> _HOW TO COMPLETE THIS TASK_
Transcribe the entries below with complete accuracy, excluding the pictures.

--------------------------------------------------

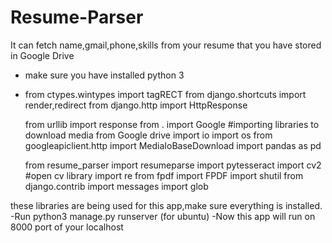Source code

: # Resume-Parser
It can fetch name,gmail,phone,skills from your resume that you have stored in Google Drive
- make sure you have installed python 3
- from ctypes.wintypes import tagRECT
  from django.shortcuts import render,redirect
  from django.http import HttpResponse

  from urllib import response
  from . import Google
  #importing libraries to download media from Google drive
  import io
  import os
  from googleapiclient.http import MediaIoBaseDownload
  import pandas as pd

  from resume_parser import resumeparse
  import pytesseract
  import cv2  #open cv library
  import re
  from fpdf import FPDF
  import shutil
  from django.contrib import messages
  import glob
 
 these libraries are being used for this app,make sure everything is installed.
 -Run python3 manage.py runserver
 (for ubuntu)
 -Now this app will run on 8000 port of your localhost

--------------------------------------------------

> _ANSWER FOR THIS EXERCISE_
Source code

: # Resume-Parser
It can fetch name,gmail,phone,skills from your resume that you have stored in Google Drive
- make sure you have installed python 3
- from ctypes.wintypes import tagRECT
  from django.shortcuts import render,redirect
  from django.http import HttpResponse

  from urllib import response
  from . import Google
  #importing libraries to download media from Google drive
  import io
  import os
  from googleapiclient.http import MediaIoBaseDownload
  import pandas as pd

  from resume_parser import resumeparse
  import pytesseract
  import cv2  #open cv library
  import re
  from fpdf import FPDF
  import shutil
  from django.contrib import messages
  import glob
 
 these libraries are being used for this app,make sure everything is installed.
 -Run python3 manage.py runserver
 (for ubuntu)
 -Now this app will run on 8000 port of your localhost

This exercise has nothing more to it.